「購入ボタン不要」の未来へ Google、AI決済の新標準「AP2」公開Payments Dive

» 2025年09月19日 10時45分 公開
[Justin BachmanPayments Dive]
Payments Dive

 米Googleは9月17日(米国時間)、自律型AIエージェントによる取引を想定した新たな決済プロトコルを発表した。これにより、販売事業者や決済事業者、消費者は「買い物を代行するbot」が当たり前になる時代に備えることになる。

 GoogleはAIとクラウドコンピューティングの両分野で巨額の投資を行っており、今回発表した「Agent Payments Protocol」(AP2)は「エージェントと販売事業者の間で安全かつコンプライアンスに準拠した取引を実現する共通言語を提供し、エコシステムの分断を防ぐ」と公式ブログで説明している。

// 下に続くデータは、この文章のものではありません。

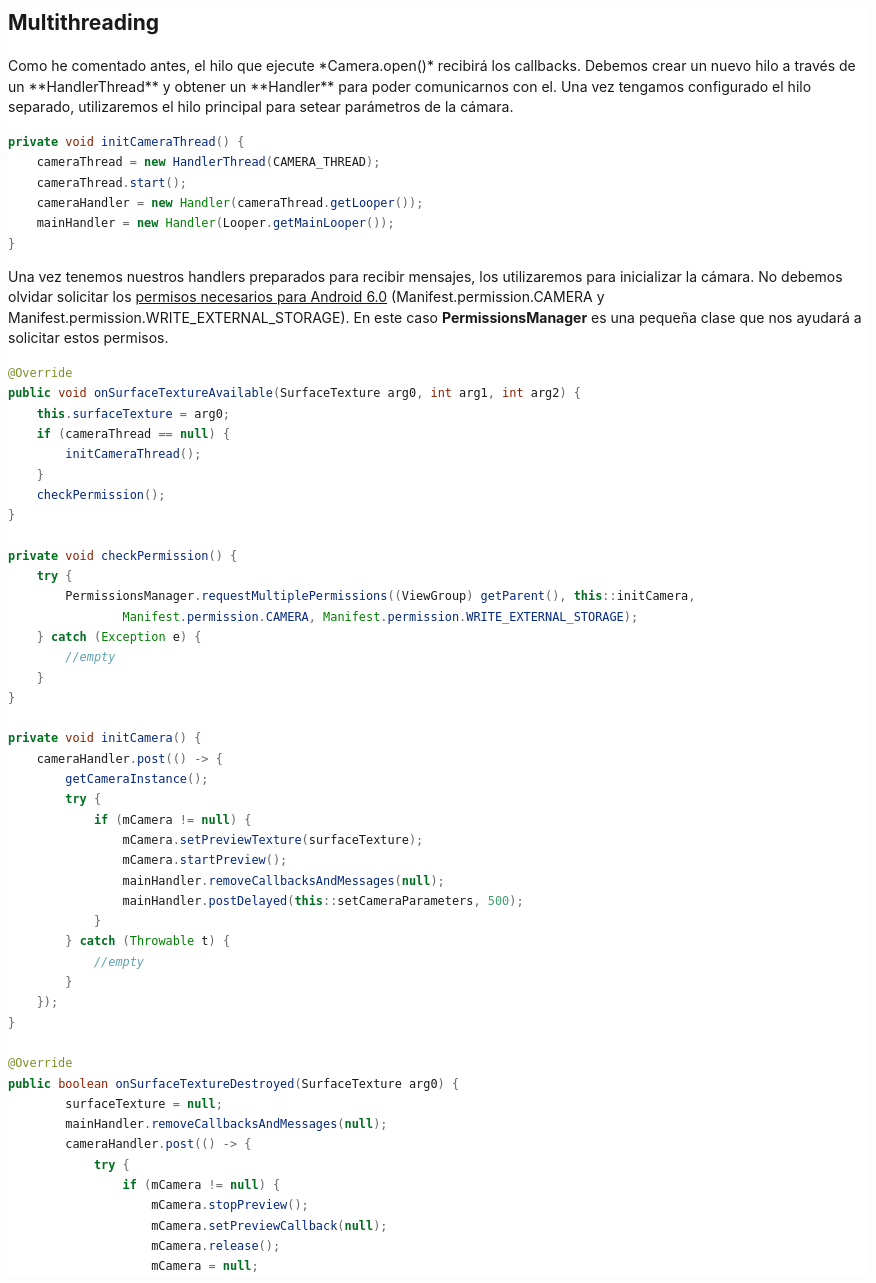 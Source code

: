 <h2>Multithreading</h2>
Como he comentado antes, el hilo que ejecute *Camera.open()* recibirá los callbacks. Debemos crear un nuevo hilo a través de un **HandlerThread** y obtener un **Handler** para poder comunicarnos con el. Una vez tengamos configurado el hilo separado, utilizaremos el hilo principal para setear parámetros de la cámara.

```java
private void initCameraThread() {
    cameraThread = new HandlerThread(CAMERA_THREAD);
    cameraThread.start();
    cameraHandler = new Handler(cameraThread.getLooper());
    mainHandler = new Handler(Looper.getMainLooper());
}
```
Una vez tenemos nuestros handlers preparados para recibir mensajes, los utilizaremos para inicializar la cámara. No debemos olvidar solicitar los <a href="/Permisos-Android-6/">permisos necesarios para Android 6.0</a> (Manifest.permission.CAMERA y Manifest.permission.WRITE_EXTERNAL_STORAGE). En este caso **PermissionsManager** es una pequeña clase que nos ayudará a solicitar estos permisos.

```java
@Override
public void onSurfaceTextureAvailable(SurfaceTexture arg0, int arg1, int arg2) {
    this.surfaceTexture = arg0;
    if (cameraThread == null) {
        initCameraThread();
    }
    checkPermission();
}

private void checkPermission() {
    try {
        PermissionsManager.requestMultiplePermissions((ViewGroup) getParent(), this::initCamera,
                Manifest.permission.CAMERA, Manifest.permission.WRITE_EXTERNAL_STORAGE);
    } catch (Exception e) {
        //empty
    }
}

private void initCamera() {
    cameraHandler.post(() -> {
        getCameraInstance();
        try {
            if (mCamera != null) {
                mCamera.setPreviewTexture(surfaceTexture);
                mCamera.startPreview();
                mainHandler.removeCallbacksAndMessages(null);
                mainHandler.postDelayed(this::setCameraParameters, 500);
            }
        } catch (Throwable t) {
            //empty
        }
    });
}

@Override
public boolean onSurfaceTextureDestroyed(SurfaceTexture arg0) {
        surfaceTexture = null;
        mainHandler.removeCallbacksAndMessages(null);
        cameraHandler.post(() -> {
            try {
                if (mCamera != null) {
                    mCamera.stopPreview();
                    mCamera.setPreviewCallback(null);
                    mCamera.release();
                    mCamera = null;
```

 AP2は特に認証、認可、責任追跡といった要素に焦点を当てる。発表によると、このプロトコルにはオランダのAdyen(アディエン)、米Mastercard(マスターカード)、米PayPal Holdings(ペイパル)、米Worldpay(ワールドペイ)など多数の企業が参画している。

Googleは9月17日(米国時間)、自律型AIエージェントによる取引を想定した新たな決済プロトコルを発表した(ゲッティイメージズ)

「人間が購入ボタンを押す」常識を覆す

 現在のオンライン決済は「人間が購入ボタンを押す」ことを前提に設計されているが、「自律型エージェントが決済を開始する」という新しい現実は、この前提を崩すものだとGoogleは指摘する。AP2はこの課題に対応するための仕組みとなる。

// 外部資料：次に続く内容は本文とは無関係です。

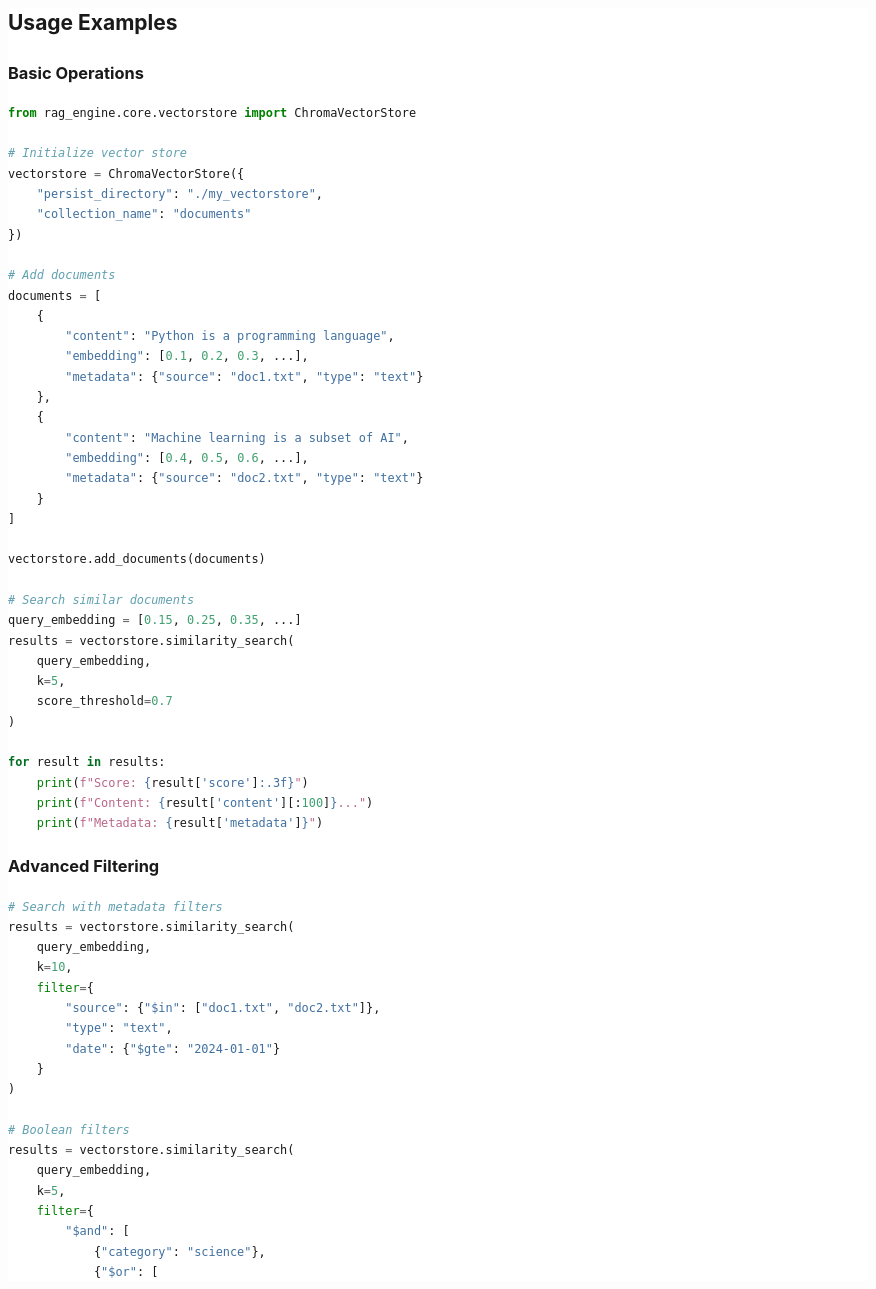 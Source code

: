 ## Usage Examples

### Basic Operations
```python
from rag_engine.core.vectorstore import ChromaVectorStore

# Initialize vector store
vectorstore = ChromaVectorStore({
    "persist_directory": "./my_vectorstore",
    "collection_name": "documents"
})

# Add documents
documents = [
    {
        "content": "Python is a programming language",
        "embedding": [0.1, 0.2, 0.3, ...],
        "metadata": {"source": "doc1.txt", "type": "text"}
    },
    {
        "content": "Machine learning is a subset of AI",
        "embedding": [0.4, 0.5, 0.6, ...],
        "metadata": {"source": "doc2.txt", "type": "text"}
    }
]

vectorstore.add_documents(documents)

# Search similar documents
query_embedding = [0.15, 0.25, 0.35, ...]
results = vectorstore.similarity_search(
    query_embedding, 
    k=5, 
    score_threshold=0.7
)

for result in results:
    print(f"Score: {result['score']:.3f}")
    print(f"Content: {result['content'][:100]}...")
    print(f"Metadata: {result['metadata']}")
```

### Advanced Filtering
```python
# Search with metadata filters
results = vectorstore.similarity_search(
    query_embedding,
    k=10,
    filter={
        "source": {"$in": ["doc1.txt", "doc2.txt"]},
        "type": "text",
        "date": {"$gte": "2024-01-01"}
    }
)

# Boolean filters
results = vectorstore.similarity_search(
    query_embedding,
    k=5,
    filter={
        "$and": [
            {"category": "science"},
            {"$or": [
```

 ブログ記事はGoogleペイメント部門のバイスプレジデント兼ゼネラルマネージャーのスタバン・パリク氏と、Google Cloudバイスプレジデントのラオ・スラパネニ氏が執筆した。

 AP2では「マンデート」と呼ばれる仕組みを用いる。これは暗号技術で改ざんを防止したデジタル契約であり、消費者の購買指示を証明する役割を果たす。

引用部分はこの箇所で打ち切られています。